DESCRIPTION OF THE TASK:
Go over the entries below line by line, copying each one that contains the word "therefore".
==== SUPPLIED INFORMATION
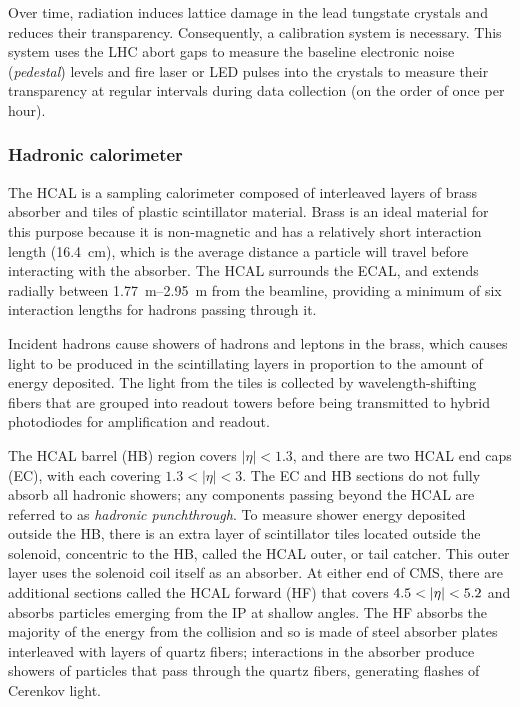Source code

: Over time, radiation induces lattice damage in the lead tungstate crystals and
reduces their transparency. Consequently, a calibration system is necessary.
This system uses the LHC abort gaps to measure the baseline electronic noise
(\textit{pedestal}) levels and fire laser or LED pulses into the crystals to
measure their transparency at regular intervals during data collection (on the
order of once per hour).

\subsubsection{Hadronic calorimeter}
The HCAL is a sampling calorimeter composed of interleaved layers of brass
absorber and tiles of plastic scintillator material. Brass is an ideal material
for this purpose because it is non-magnetic and has a relatively short
interaction length (\SI{16.4}{\centi\meter}), which is the average distance a
particle will travel before interacting with the absorber. The HCAL surrounds
the ECAL, and extends radially between \SIrange{1.77}{2.95}{\meter} from the
beamline, providing a minimum of six interaction lengths for hadrons passing
through it.

Incident hadrons cause showers of hadrons and leptons in the brass, which causes
light to be produced in the scintillating layers in proportion to the amount of
energy deposited. The light from the tiles is collected by wavelength-shifting
fibers that are grouped into readout towers before being transmitted to hybrid
photodiodes for amplification and readout.

The HCAL barrel (HB) region covers $|\eta| < 1.3$, and there are two HCAL end
caps (EC), with each covering $1.3 < |\eta| < 3$. The EC and HB sections do not
fully absorb all hadronic showers; any components passing beyond the HCAL are
referred to as \textit{hadronic punchthrough}. To measure shower energy
deposited outside the HB, there is an extra layer of scintillator tiles located
outside the solenoid, concentric to the HB, called the HCAL outer, or tail
catcher. This outer layer uses the solenoid coil itself as an absorber. At
either end of CMS, there are additional sections called the HCAL forward (HF)
that covers $4.5 < \lvert\eta\rvert < 5.2$ and absorbs particles emerging from the IP
at shallow angles. The HF absorbs the majority of the energy from the collision
and so is made of steel absorber plates interleaved with layers of quartz
fibers; interactions in the absorber produce showers of particles that pass
through the quartz fibers, generating flashes of Cerenkov light.

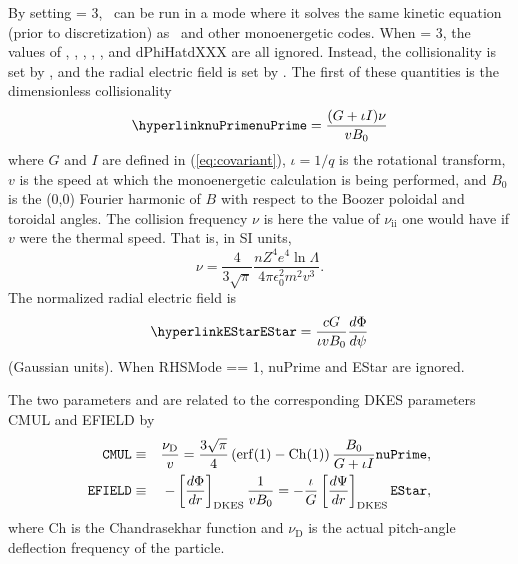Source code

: By setting  = 3, \sfincs~can be run in a mode
where it solves the same kinetic equation (prior to discretization) as 
\dkes~and other monoenergetic codes.
When  = 3, the values of , , ,
, , and {\ttfamily dPhiHatdXXX} are all ignored.
Instead, the collisionality is set by , and the radial electric field is set
by .  The first of these quantities is the dimensionless collisionality
\begin{equation}
\mbox{\parlink{nuPrime}} = \frac{(G+\iota I) \nu}{v B_0}
\end{equation}
where $G$ and $I$ are defined in (\ref{eq:covariant}), $\iota=1/q$ is the rotational transform,
$v$ is the speed at which the monoenergetic calculation is being performed, and $B_0$ is the (0,0) Fourier harmonic of $B$
with respect to the Boozer poloidal and toroidal angles. The collision
frequency $\nu$ is here the value of $\nu_\mathrm{ii}$ one would have if
$v$ were the thermal speed. That is, in SI units,
\begin{equation}
  \nu=\frac{4}{3\sqrt{\pi}}\frac{n Z^4e^4\ln \Lambda}{4\pi\epsilon_0^2m^2v^3}.
\end{equation}
%
The normalized radial electric field is
\begin{equation}
\mbox{\parlink{EStar}} = \frac{cG}{\iota v B_0} \frac{d\Phi}{d\psi}
\end{equation}
(Gaussian units).
When {\ttfamily RHSMode} == 1, {\ttfamily nuPrime} and {\ttfamily EStar} are ignored.

The two parameters  and  are
related to the corresponding DKES parameters {\ttfamily CMUL} and
{\ttfamily EFIELD} by
\begin{eqnarray}
  \mbox{\ttfamily
    CMUL}&\equiv&\frac{\nu_\mathrm{D}}{v}=\frac{3\sqrt{\pi}}{4}\left(\mathrm{erf}(1)-\mathrm{Ch}(1)\right)
  \frac{B_0}{G+\iota I}\mbox{\ttfamily nuPrime},\\
  \mbox{\ttfamily EFIELD}&\equiv&-\left[\frac{d\Phi}{dr}\right]_\mathrm{DKES}\frac{1}{vB_0}=-\frac{\iota}{G}\left[\frac{d\Psi}{dr}\right]_\mathrm{DKES}\mbox{\ttfamily EStar},
\end{eqnarray}
where $\mathrm{Ch}$ is the Chandrasekhar function and $\nu_\mathrm{D}$
is the actual pitch-angle deflection frequency of the particle.
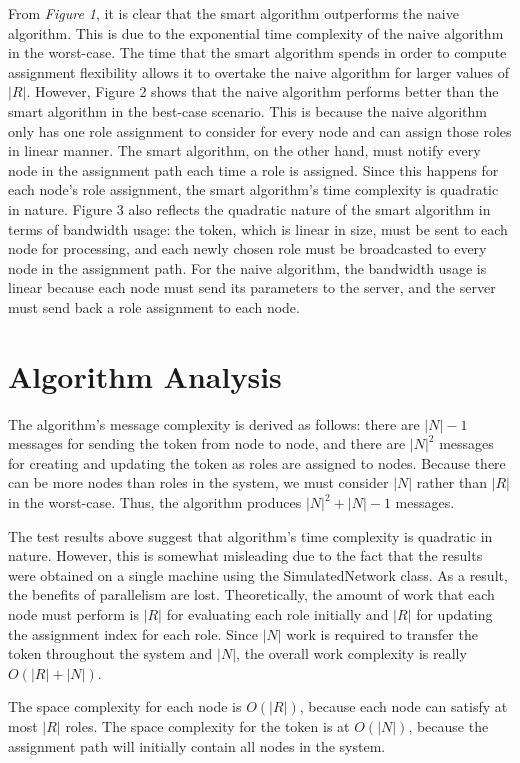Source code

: \documentclass[11pt]{article}
\begin{document}
\begin{multicols}{2}
From \textit{Figure 1}, it is clear that the smart algorithm outperforms the naive algorithm. This is due to the exponential time complexity of the naive algorithm in the worst-case. The time that the smart algorithm spends in order to compute assignment flexibility allows it to overtake the naive algorithm for larger values of $|R|$. However, Figure 2 shows that the naive algorithm performs better than the smart algorithm in the best-case scenario. This is because the naive algorithm only has one role assignment to consider for every node and can assign those roles in linear manner. The smart algorithm, on the other hand, must notify every node in the assignment path each time a role is assigned. Since this happens for each node's role assignment, the smart algorithm's time complexity is quadratic in nature. Figure 3 also reflects the quadratic nature of the smart algorithm in terms of bandwidth usage: the token, which is linear in size, must be sent to each node for processing, and each newly chosen role must be broadcasted to every node in the assignment path. For the naive algorithm, the bandwidth usage is linear because each node must send its parameters to the server, and the server must send back a role assignment to each node.
\section{Algorithm Analysis}
The algorithm's message complexity is derived as follows: there are $|N| - 1$ messages for sending the token from node to node, and there are $|N|^2$  messages for creating and updating the token as roles are assigned to nodes. Because there can be more nodes than roles in the system, we must consider $|N|$ rather than $|R|$ in the worst-case. Thus, the algorithm produces $|N|^2 + |N| - 1$ messages.

The test results above suggest that algorithm's time complexity is quadratic in nature. However, this is somewhat misleading due to the fact that the results were obtained on a single machine using the SimulatedNetwork class. As a result, the benefits of parallelism are lost. Theoretically, the amount of work that each node must perform is $|R|$ for evaluating each role initially and $|R|$ for updating the assignment index for each role. Since $|N|$ work is required to transfer the token throughout the system and $|N|$, the overall work complexity is really $O(|R| + |N|)$.

The space complexity for each node is $O(|R|)$, because each node can satisfy at most $|R|$ roles. The space complexity for the token is at $O(|N|)$, because the assignment path will initially contain all nodes in the system.


\end{multicols}
\end{document}
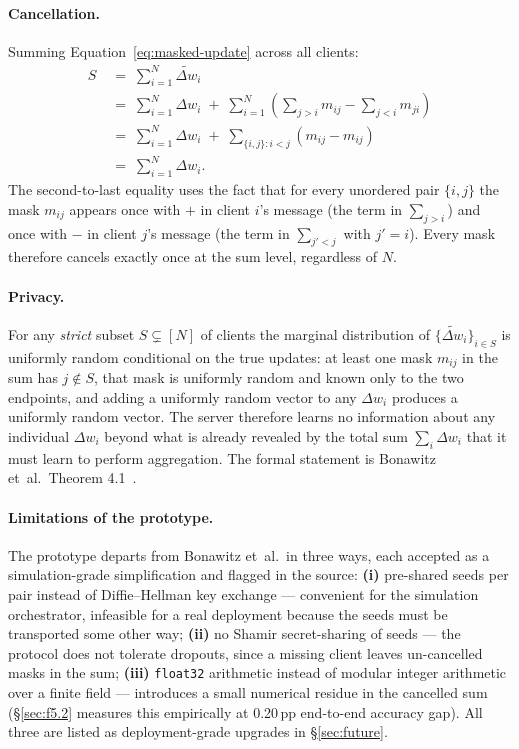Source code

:\documentclass[11pt,a4paper]{report}
\begin{document}
\paragraph{Cancellation.} Summing
Equation~\eqref{eq:masked-update} across all clients:
\begin{align}
  S \;&=\; \sum_{i=1}^{N} \tilde{\Delta w}_i \nonumber \\
       &=\; \sum_{i=1}^{N} \Delta w_i
            \;+\; \sum_{i=1}^{N} \!\left( \sum_{j > i} m_{ij}
                                        - \sum_{j < i} m_{ji} \right) \nonumber \\
       &=\; \sum_{i=1}^{N} \Delta w_i
            \;+\; \sum_{\{i,j\}: i<j} (m_{ij} - m_{ij}) \nonumber \\
       &=\; \sum_{i=1}^{N} \Delta w_i. \label{eq:cancellation}
\end{align}
The second-to-last equality uses the fact that for every unordered pair
$\{i,j\}$ the mask $m_{ij}$ appears once with $+$ in client $i$'s
message (the term in $\sum_{j > i}$) and once with $-$ in client $j$'s
message (the term in $\sum_{j' < j}$ with $j' = i$). Every mask therefore
cancels exactly once at the sum level, regardless of $N$.

\paragraph{Privacy.} For any \emph{strict} subset $S \subsetneq [N]$ of
clients the marginal distribution of $\{\tilde{\Delta w}_i\}_{i \in S}$ is
uniformly random conditional on the true updates: at least one mask
$m_{ij}$ in the sum has $j \notin S$, that mask is uniformly random and
known only to the two endpoints, and adding a uniformly random vector to
any $\Delta w_i$ produces a uniformly random vector. The server therefore
learns no information about any individual $\Delta w_i$ beyond what is
already revealed by the total sum $\sum_i \Delta w_i$ that it must learn
to perform aggregation. The formal statement is Bonawitz et~al.\ Theorem
4.1~\cite{bonawitz2017secagg}.

\paragraph{Limitations of the prototype.}
The prototype departs from Bonawitz et~al.\ in three ways, each accepted
as a simulation-grade simplification and flagged in the source:
\textbf{(i)} pre-shared seeds per pair instead of Diffie--Hellman key
exchange — convenient for the simulation orchestrator, infeasible for a
real deployment because the seeds must be transported some other way;
\textbf{(ii)} no Shamir secret-sharing of seeds — the protocol does not
tolerate dropouts, since a missing client leaves un-cancelled masks in
the sum; \textbf{(iii)} \texttt{float32} arithmetic instead of modular
integer arithmetic over a finite field — introduces a small numerical
residue in the cancelled sum (\S\ref{sec:f5.2} measures this empirically
at 0.20\,pp end-to-end accuracy gap). All three are listed as
deployment-grade upgrades in \S\ref{sec:future}.
\end{document}
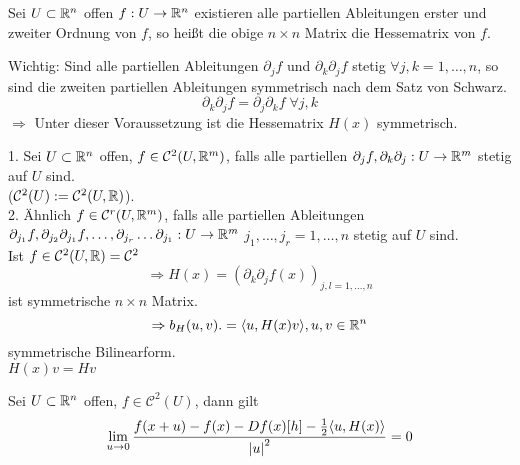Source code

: \documentclass[../ana2.tex]{subfiles}
\begin{document}
\begin{defi}
    Sei \(U \subset \mathbb{R}^n\) offen \(f:U\rightarrow \mathbb{R}^n\) existieren alle partiellen Ableitungen
    erster und zweiter Ordnung von \(f\), so heißt die obige \(n\times n\) Matrix die Hessematrix 
    von \(f\).
\end{defi}
Wichtig: Sind alle partiellen Ableitungen \(\partial_j f\) und 
\( \partial_k \partial_j f \)
stetig \(\forall j,k = 1, \ldots , n\), so sind die zweiten partiellen Ableitungen symmetrisch
nach dem Satz von Schwarz.
\[ \partial_k \partial_j f = \partial_j \partial_k f \; \forall j,k \]
\(\Rightarrow\) Unter dieser Voraussetzung ist die Hessematrix \(H(x)\) symmetrisch.
\begin{defi}
    1. Sei \(U \subset \mathbb{R}^n\) offen, 
    \(f \in \mathcal{C}^2(U, \mathbb{R}^m)\), falls alle
    partiellen \(\partial_jf, \partial_k \partial_j:U\rightarrow \mathbb{R}^m\) stetig auf \(U\) sind.\\
    (\( \mathcal{C}^2(U) := \mathcal{C}^2(U, \mathbb{R}) \)).\\
    2. Ähnlich \(f \in \mathcal{C}^r(U, \mathbb{R}^m)\), 
    falls alle partiellen Ableitungen
    \( \partial_{j_1}f, \partial_{j_2}\partial_{j_1}f, \ldots, 
    \partial_{j_r}\ldots \partial_{j_1}:U\rightarrow \mathbb{R}^m \)
    \( j_1, \ldots, j_r = 1, \ldots, n \) stetig auf \(U\) sind.\\
    Ist \(f \in \mathcal{C}^2(U,\mathbb{R}) = \mathcal{C}^2\)
    \[ \Rightarrow H(x) = (\partial_k \partial_j f(x))_{j,l 
    = 1,\ldots, n} \]
    ist symmetrische \(n\times n \) Matrix.
    \[ \Rightarrow b_H(u,v) .= \langle u, H(x)v \rangle, u,v \in \mathbb{R}^n \]
    symmetrische Bilinearform.\\
    \( H(x)v = H v \)
\end{defi}
\begin{lem}
    Sei \(U \subset \mathbb{R}^n\) offen, \(f \in \mathcal{C}^2(U)\), 
    dann gilt
    \[ \lim\limits_{u\rightarrow{}0} \frac{f(x+u) - f(x) - Df(x)[h] - \frac{1}{2} 
    \langle u, H(x) \rangle}{\left|u\right|^2} = 0 \]
\end{lem}
\end{document}
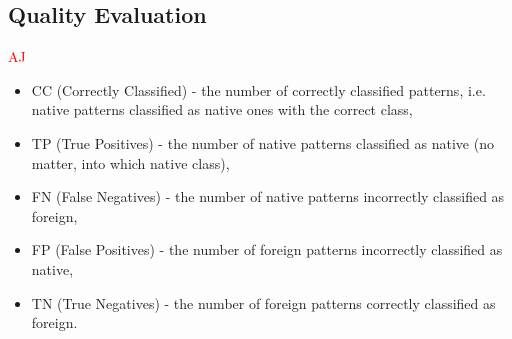 \documentclass{llncs}
\begin{document}
\subsection{Quality Evaluation}
\textcolor{red} {AJ}
\begin{itemize}
\item CC  (Correctly Classified) - the number of correctly classified patterns, i.e. native patterns classified as native ones with the correct class, %
\item TP  (True Positives) - the number of native patterns classified as native (no matter, into which native class),
\item FN  (False Negatives) - the number of native patterns incorrectly classified as foreign,
\item FP  (False Positives) - the number of foreign patterns incorrectly classified as native,
\item TN  (True Negatives) - the number of foreign patterns correctly classified as foreign.
\end{itemize}
\end{document}
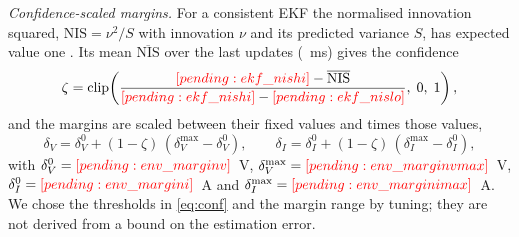 \emph{Confidence-scaled margins.} For a consistent EKF the normalised innovation squared, $\mathrm{NIS}=\nu^2/S$ with innovation $\nu$ and its predicted variance $S$, has expected value one \cite{barshalom2001estimation}. Its mean $\overline{\mathrm{NIS}}$ over the last  updates (~ms) gives the confidence
\begin{equation}
\zeta = \operatorname{clip}\!\left(\frac{\res{ekf_nishi}-\overline{\mathrm{NIS}}}{\res{ekf_nishi}-\res{ekf_nislo}},\;0,\;1\right),
\label{eq:conf}
\end{equation}
and the margins are scaled between their fixed values and  times those values,
\begin{equation}
\delta_V = \delta_V^0 + (1-\zeta)\,(\delta_V^{\max}-\delta_V^0), \qquad \delta_I = \delta_I^0 + (1-\zeta)\,(\delta_I^{\max}-\delta_I^0),
\label{eq:confmargin}
\end{equation}
with $\delta_V^0=\res{env_marginv}$~V, $\delta_V^{\max}=\res{env_marginvmax}$~V, $\delta_I^0=\res{env_margini}$~A and $\delta_I^{\max}=\res{env_marginimax}$~A. We chose the thresholds in \eqref{eq:conf} and the margin range by tuning; they are not derived from a bound on the estimation error.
========
TASK RESULT:
message (the term in $\sum_{j' < j}$ with $j' = i$). Every mask therefore
any $\Delta w_i$ produces a uniformly random vector. The server therefore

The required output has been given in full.